Copy the lines from the start of the records below through the line containing "el directorio /opt/ros/melodic/share/turtlebot3_navigation/param", both included, and leave out the pictures.

=== Information shown ===

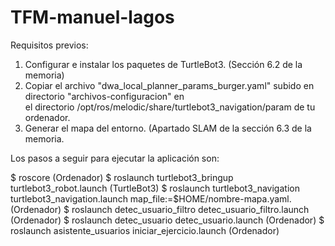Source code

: # TFM-manuel-lagos

Requisitos previos: 

1. Configurar e instalar los paquetes de TurtleBot3. (Sección 6.2 de la memoria)
2. Copiar el archivo "dwa_local_planner_params_burger.yaml" subido en directorio "archivos-configuracion" en  
   el directorio /opt/ros/melodic/share/turtlebot3_navigation/param de tu ordenador.
3. Generar el mapa del entorno. (Apartado SLAM de la sección 6.3 de la memoria. 
  

Los pasos a seguir para ejecutar la aplicación son:

$ roscore   (Ordenador)
$ roslaunch turtlebot3_bringup turtlebot3_robot.launch (TurtleBot3)
$ roslaunch turtlebot3_navigation turtlebot3_navigation.launch map_file:=$HOME/nombre-mapa.yaml. (Ordenador)
$ roslaunch detec_usuario_filtro detec_usuario_filtro.launch (Ordenador)
$ roslaunch detec_usuario detec_usuario.launch (Ordenador)
$ roslaunch asistente_usuarios iniciar_ejercicio.launch (Ordenador)
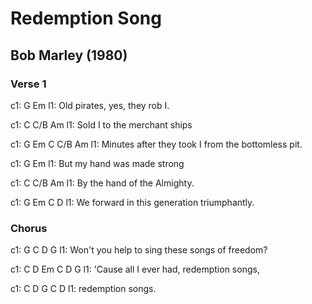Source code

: # Redemption Song
## Bob Marley (1980)


### Verse 1

c1:    G                      Em
l1: Old pirates, yes, they rob I.

c1:    C         C/B      Am
l1: Sold I to the merchant ships

c1: G                        Em  C         C/B        Am
l1: Minutes after they took I    from the bottomless pit.

c1:        G             Em
l1: But my hand was made strong

c1: C         C/B         Am
l1: By the hand of the Almighty.

c1:   G                 Em     C         D
l1: We forward in this generation   triumphantly.


### Chorus

c1:                     G    C       D        G
l1: Won't you help to sing      these songs of freedom?

c1:       C     D         Em   C   D       G
l1: 'Cause all I ever had,        redemption songs,

c1: C   D       G       C  D
l1: redemption songs.

 
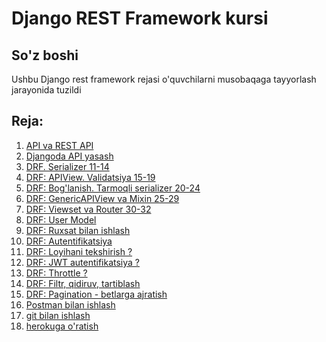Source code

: # Django REST Framework kursi
## So'z boshi
Ushbu Django rest framework rejasi o'quvchilarni musobaqaga tayyorlash jarayonida tuzildi 
## Reja:

1. [API va REST API](1.%20API%20va%20REST%20API)
2. [Djangoda API yasash]()
3. [DRF. Serializer 11-14]()
4. [DRF: APIView. Validatsiya 15-19]()
5. [DRF: Bog'lanish. Tarmoqli serializer 20-24]()
6. [DRF: GenericAPIView va Mixin 25-29]()
7. [DRF: Viewset va Router 30-32]()
8. [DRF: User Model]()
9. [DRF: Ruxsat bilan ishlash]()
10. [DRF: Autentifikatsiya]()
11. [DRF: Loyihani tekshirish ?]()
12. [DRF: JWT autentifikatsiya ?]()
13. [DRF: Throttle ?]()
14. [DRF: Filtr, qidiruv, tartiblash]()
15. [DRF: Pagination - betlarga ajratish]()
16. [Postman bilan ishlash]()
17. [git bilan ishlash]()
18. [herokuga o'ratish]()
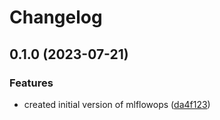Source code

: # Changelog

## 0.1.0 (2023-07-21)


### Features

* created initial version of mlflowops ([da4f123](https://github.com/Broomva/mlflowops/commit/da4f123d55bc4c21c63d50ed3da9260d98950056))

===

▶ [Reply to the task]:
Source code

: # TFM-manuel-lagos

Requisitos previos: 

1. Configurar e instalar los paquetes de TurtleBot3. (Sección 6.2 de la memoria)
2. Copiar el archivo "dwa_local_planner_params_burger.yaml" subido en directorio "archivos-configuracion" en  
   el directorio /opt/ros/melodic/share/turtlebot3_navigation/param de tu ordenador.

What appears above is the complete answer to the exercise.